National Guard troops who have been helping to protect the U.S. Capitol will be heading back home by the end of the week.
On Wednesday, chief Pentagon spokesman John Kirby said their mission is expected to wrap up by May 23.
“We have received no request to extend it,” Mr. Kirby told reporters at the Pentagon.
National Guard troops were dispatched to Washington, D.C., following the Jan. 6 attack on the U.S. Capitol by supporters of then-President Trump challenging the results of the 2020 election. At its height, there were about 5,200 National Guard troops arrayed around the building. As of Wednesday, that number was 2,149, officials said.
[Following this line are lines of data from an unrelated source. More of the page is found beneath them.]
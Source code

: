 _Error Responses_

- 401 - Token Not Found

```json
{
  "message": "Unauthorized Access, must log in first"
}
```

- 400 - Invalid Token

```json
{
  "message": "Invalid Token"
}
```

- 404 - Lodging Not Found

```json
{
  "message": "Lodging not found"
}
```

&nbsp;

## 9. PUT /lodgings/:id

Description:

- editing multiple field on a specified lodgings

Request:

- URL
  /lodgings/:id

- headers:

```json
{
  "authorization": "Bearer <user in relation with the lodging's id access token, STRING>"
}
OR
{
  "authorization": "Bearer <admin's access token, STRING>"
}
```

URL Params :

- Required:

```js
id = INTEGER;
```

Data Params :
Secretary of Defense Lloyd Austin approved a request from the Capitol Police to extend the National Guard mission from March to May 23. At the time, Pentagon officials said the troops were needed because the police force didn’t have sufficient manpower to guarantee security at the scene amid growing concerns.
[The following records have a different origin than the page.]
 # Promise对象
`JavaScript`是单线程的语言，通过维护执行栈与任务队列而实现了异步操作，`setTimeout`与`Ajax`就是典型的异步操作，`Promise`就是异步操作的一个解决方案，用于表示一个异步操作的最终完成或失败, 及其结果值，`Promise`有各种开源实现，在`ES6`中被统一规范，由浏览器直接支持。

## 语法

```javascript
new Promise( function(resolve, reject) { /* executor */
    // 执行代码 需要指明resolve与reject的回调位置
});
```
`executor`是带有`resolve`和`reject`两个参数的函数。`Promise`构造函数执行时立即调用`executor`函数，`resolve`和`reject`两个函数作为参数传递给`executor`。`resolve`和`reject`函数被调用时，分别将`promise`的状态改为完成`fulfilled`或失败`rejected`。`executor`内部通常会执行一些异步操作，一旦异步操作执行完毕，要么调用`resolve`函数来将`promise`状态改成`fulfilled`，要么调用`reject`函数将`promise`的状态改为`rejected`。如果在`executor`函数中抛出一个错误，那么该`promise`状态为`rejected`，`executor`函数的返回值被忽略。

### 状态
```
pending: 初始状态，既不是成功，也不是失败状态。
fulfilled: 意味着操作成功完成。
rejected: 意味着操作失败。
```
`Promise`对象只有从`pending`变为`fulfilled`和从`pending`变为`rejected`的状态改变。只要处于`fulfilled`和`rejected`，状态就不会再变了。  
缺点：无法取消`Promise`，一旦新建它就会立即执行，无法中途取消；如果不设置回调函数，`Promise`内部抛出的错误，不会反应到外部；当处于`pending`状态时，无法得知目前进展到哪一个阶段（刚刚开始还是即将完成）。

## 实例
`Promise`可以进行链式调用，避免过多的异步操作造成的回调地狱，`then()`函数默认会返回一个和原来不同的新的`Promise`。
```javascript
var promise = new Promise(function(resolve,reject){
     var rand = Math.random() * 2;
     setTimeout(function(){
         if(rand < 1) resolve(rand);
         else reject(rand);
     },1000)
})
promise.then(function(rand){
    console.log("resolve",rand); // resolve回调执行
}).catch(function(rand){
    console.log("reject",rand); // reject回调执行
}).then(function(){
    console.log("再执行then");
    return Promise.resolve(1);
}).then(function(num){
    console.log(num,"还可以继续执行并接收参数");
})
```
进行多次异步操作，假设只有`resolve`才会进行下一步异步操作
The decision proved controversial with some members of Congress, saying the fencing and military personnel made it appear that the Capitol was under siege.
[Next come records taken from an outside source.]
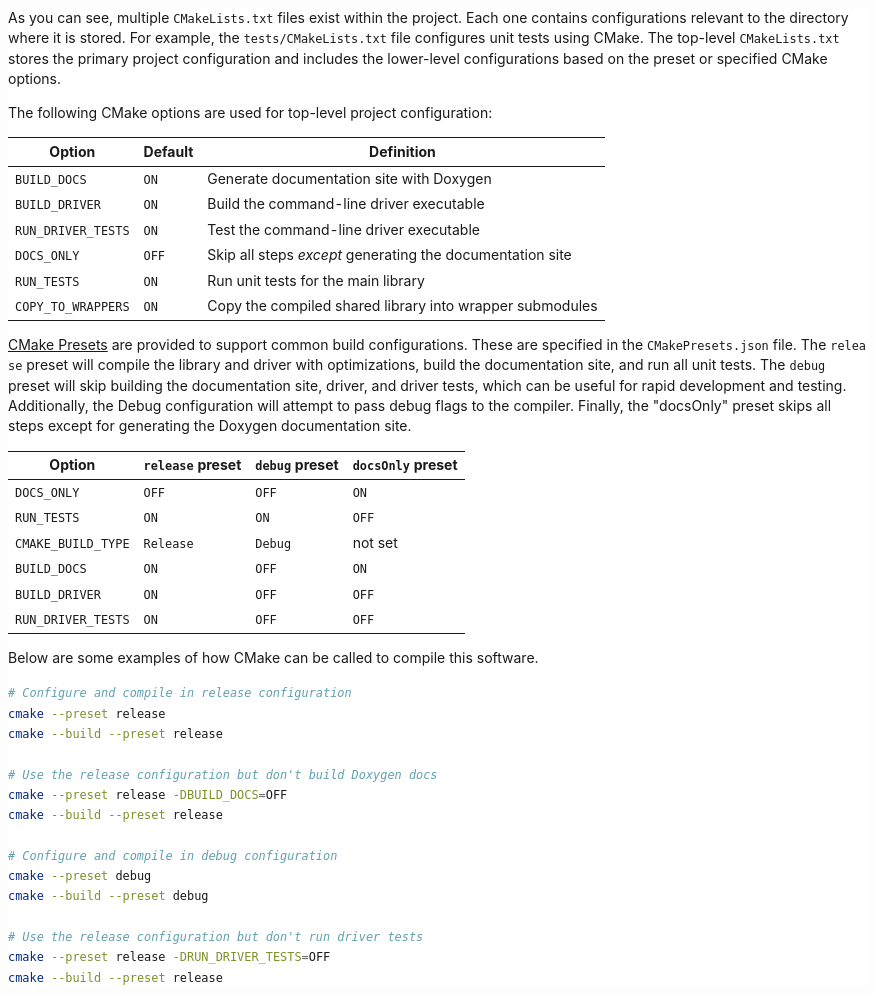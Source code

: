 As you can see, multiple `CMakeLists.txt` files exist within the project. Each
one contains configurations relevant to the directory where it is stored. For
example, the `tests/CMakeLists.txt` file configures unit tests using CMake. The
top-level `CMakeLists.txt` stores the primary project configuration and includes
the lower-level configurations based on the preset or specified CMake options.

The following CMake options are used for top-level project configuration:

| Option             | Default | Definition                               |
|--------------------|---------|------------------------------------------|
| `BUILD_DOCS`       | `ON`    | Generate documentation site with Doxygen |
| `BUILD_DRIVER`     | `ON`    | Build the command-line driver executable |
| `RUN_DRIVER_TESTS` | `ON`    | Test the command-line driver executable  |
| `DOCS_ONLY`        | `OFF`   | Skip all steps _except_ generating the documentation site |
| `RUN_TESTS`        | `ON`    | Run unit tests for the main library      |
| `COPY_TO_WRAPPERS` | `ON`    | Copy the compiled shared library into wrapper submodules |

[CMake Presets](https://cmake.org/cmake/help/latest/manual/cmake-presets.7.html) are
provided to support common build configurations. These are specified in the
`CMakePresets.json` file. The `release` preset will compile the library and driver
with optimizations, build the documentation site, and run all unit tests. The `debug` preset
will skip building the documentation site, driver, and driver tests, which can be useful for
rapid development and testing. Additionally, the Debug configuration will attempt to pass
debug flags to the compiler. Finally, the "docsOnly" preset skips all steps except for
generating the Doxygen documentation site.

| Option             | `release` preset | `debug` preset | `docsOnly` preset |
|--------------------|------------------|----------------|-------------------|
| `DOCS_ONLY`        | `OFF`            | `OFF`          | `ON`              |
| `RUN_TESTS`        | `ON`             | `ON`           | `OFF`             |
| `CMAKE_BUILD_TYPE` | `Release`        | `Debug`        | not set           |
| `BUILD_DOCS`       | `ON`             | `OFF`          | `ON`              |
| `BUILD_DRIVER`     | `ON`             | `OFF`          | `OFF`             |
| `RUN_DRIVER_TESTS` | `ON`             | `OFF`          | `OFF`             |

Below are some examples of how CMake can be called to compile this software.

```bash
# Configure and compile in release configuration
cmake --preset release
cmake --build --preset release

# Use the release configuration but don't build Doxygen docs
cmake --preset release -DBUILD_DOCS=OFF
cmake --build --preset release

# Configure and compile in debug configuration
cmake --preset debug
cmake --build --preset debug

# Use the release configuration but don't run driver tests
cmake --preset release -DRUN_DRIVER_TESTS=OFF
cmake --build --preset release
```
Even as their mission in the nation’s capital is coming to an end, the Department of Homeland Security wants the Pentagon to extend the deployment of about 4,000 National Guard troops working along the U.S.-Mexico border past Sept. 30, the end of the fiscal year.
The National Guard personnel are there to support the U.S. Customs and Border Protection deal with the mass influx of immigrants illegally crossing into the U.S. from Mexico.
“They believe there is still a need for the [National Guard’s] enabling capabilities,” Mr. Kirby said. “Our job is to analyze that request.”